Air-abrasion technology promises to redefine clinical preparations.
Stewart Rosenberg, DDS
With a rapidly growing number of dentists adopting the use of air-abrasion technology, practitioners are beginning to establish a new standard of restorative care through minimally-invasive dentistry or "MID."
The tremendous improvement in modern-adhesive restorative materials, combined with new techniques and philosophies of preparation made possible by air abrasion, are enabling clinicians to restore teeth to-as near as possible-original form and function.
With high efficiency, clinicians are removing only the pathology and the bare minimum of healthy, surrounding tooth structure. Indeed, they are achieving a level of conservative care for the benefit of patients never dreamed of in the past.
To understand what we have developed as the new standard, we must purge old habits and ideas ingrained in all of us, as a result of our dental-school training, whether you graduated in 1966 as I did or are still in school today. We all were taught to do G. V. Black preparations to restore carious lesions. Well, G. V. Black died in 1915. What else are we doing clinically today that was valid this century, other than G. V. Black preparations, that still is considered state-of-the-art today? Not very much!
So, why are we still doing G. V. Black preparations? Why did Dr. Black do this type of preparation? He developed his preparation for two reasons. First, he recognized that amalgam, the restorative material of choice, had to be thick enough and wide enough in bulk to hold up long-term under occlusal forces. So, no matter how small or shallow the area of decay, we must remove enough additional tooth structure to provide undercuts to hold the restoration in place and make the cavity big enough to give us the bulk of materials we need.
Secondly, there were no X-rays available to Black, so he needed to remove significant tooth structure just to make sure he removed all decay, hence "extension for prevention."
We don`t have to do that anymore, thanks to improved diagnostic abilities and adhesive-resin restorative materials that require us to remove only the pathology and nothing more. So, why overprepare teeth needlessly and weaken them?
There is another important factor in our destruction of sound tooth structure . . . the high-speed handpiece.
Unfortunately, every time we sink a bur into a tooth, we cause microfracture of enamel, due to the vibration of the drill. What do you think would happen if you attempted to drill a hole in your window with a drill? Obviously, you would crack or shatter the window. Air abrasion causes no vibration or pressure and, as a result, no fracturing or weakening of the tooth.

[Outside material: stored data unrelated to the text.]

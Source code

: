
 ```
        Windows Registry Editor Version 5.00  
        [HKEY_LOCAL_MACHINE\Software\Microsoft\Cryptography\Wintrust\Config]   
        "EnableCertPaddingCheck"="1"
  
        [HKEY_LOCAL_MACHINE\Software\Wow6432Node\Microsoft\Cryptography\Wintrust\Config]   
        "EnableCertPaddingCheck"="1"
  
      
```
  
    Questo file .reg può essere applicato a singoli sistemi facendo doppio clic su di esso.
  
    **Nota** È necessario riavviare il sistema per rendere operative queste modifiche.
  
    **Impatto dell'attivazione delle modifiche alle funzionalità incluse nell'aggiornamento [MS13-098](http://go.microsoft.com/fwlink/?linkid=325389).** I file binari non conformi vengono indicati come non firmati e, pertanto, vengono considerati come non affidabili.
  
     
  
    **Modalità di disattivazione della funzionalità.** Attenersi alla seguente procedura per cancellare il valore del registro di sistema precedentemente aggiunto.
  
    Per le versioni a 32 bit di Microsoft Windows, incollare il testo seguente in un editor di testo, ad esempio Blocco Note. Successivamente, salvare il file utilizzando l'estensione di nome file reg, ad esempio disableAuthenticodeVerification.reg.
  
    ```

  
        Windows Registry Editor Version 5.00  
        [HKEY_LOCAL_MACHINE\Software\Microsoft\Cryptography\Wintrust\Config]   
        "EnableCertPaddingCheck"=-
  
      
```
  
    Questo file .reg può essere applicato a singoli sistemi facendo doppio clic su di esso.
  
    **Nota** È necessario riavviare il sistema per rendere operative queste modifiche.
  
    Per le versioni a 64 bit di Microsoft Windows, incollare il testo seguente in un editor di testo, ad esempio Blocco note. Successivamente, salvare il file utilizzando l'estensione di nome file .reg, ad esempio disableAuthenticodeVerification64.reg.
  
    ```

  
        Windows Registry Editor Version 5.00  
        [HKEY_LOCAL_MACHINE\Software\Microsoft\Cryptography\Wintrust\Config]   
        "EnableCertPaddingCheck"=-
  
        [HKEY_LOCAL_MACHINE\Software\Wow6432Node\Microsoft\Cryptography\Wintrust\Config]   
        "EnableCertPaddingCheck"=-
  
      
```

So, we overprepare the tooth, thus weakening it. We further insult it by plugging amalgam into the preparation because, over time, expansion of the material due to thermal changes in the mouth causes cracking or fracturing of cups, marginal ridges, etc.
Consequently, current thinking among those of us who embrace this new standard is, that whenever possible, use air abrasion rather than the high-speed drill and remove only the smallest, necessary amount of tooth structure. It is this philosophy that led to the development of the "Class III-Class II" preparation.
Although I have been teaching it throughout the world in my seminars and getting the credit for it, it was developed by Dr. Kim Kutsch of Albany, Ore., a practicing general dentist and president and founder of Kreativ, Inc., the manufacturer of the Kreativ Air Abrasive machine that I use in my practice.
The concept is to treat the occlusal decay, if present, as a separate lesion from the interproximal caries, detected by radiographic examination, to preserve as much healthy tooth structure as possible.
A pioneer and innovator in the fields of laser dentistry, air abrasion and other high-tech dental instruments, Dr. Stewart Rosenberg helped formulate the protocol for CO2 laser use in dentistry. He is a founder and past president of the Academy of Laser Dentistry, a Master of Laser Dentistry, a fellow of ICCMO, AGD, ASLMS and AALD. He is an active member of the American Academy of Cosmetic Dentistry, the American Equilibration Society and many other organizations. In addition to maintaining a busy practice in cosmetic and laser dentistry in Laurel, Md., he is an attending doctor at Johns Hopkins Hospital, where he treats drug-induced hyperplasias and mucositis in cancer patients. He lectures regularly throughout the world on the integration and marketing of high-tech dentistry into the dental practice and is an editorial advisor and frequent contributor to many dental publications. He was appointed chairman of the Advisory Council for High-Tech Dentistry for the Samuel D. Harris National Museum of Dentistry. Dr. Rosenberg may be reached at 9101 Cherry Lane, Suite 202, Laurel, Md. 20708; by phone at (301) 776-3300 or fax at (301) 725-1372.
The Power of Air
Air abrasion is used in occlusal preparations. A Kreativ Mach 5 with a .014-inch diameter and 45-degree angle tip is used with 40 pounds of air pressure and a power flow of 3. The completed preparations (right) reveals that, although decay was removed in the mesial fossa and in the central groove and distal fossa of the second bicuspid, the solid bulk of healthy enamel was left intact to maintain tooth integrity. Each preparation took approximately 10 seconds, and no local anesthetic was necessary.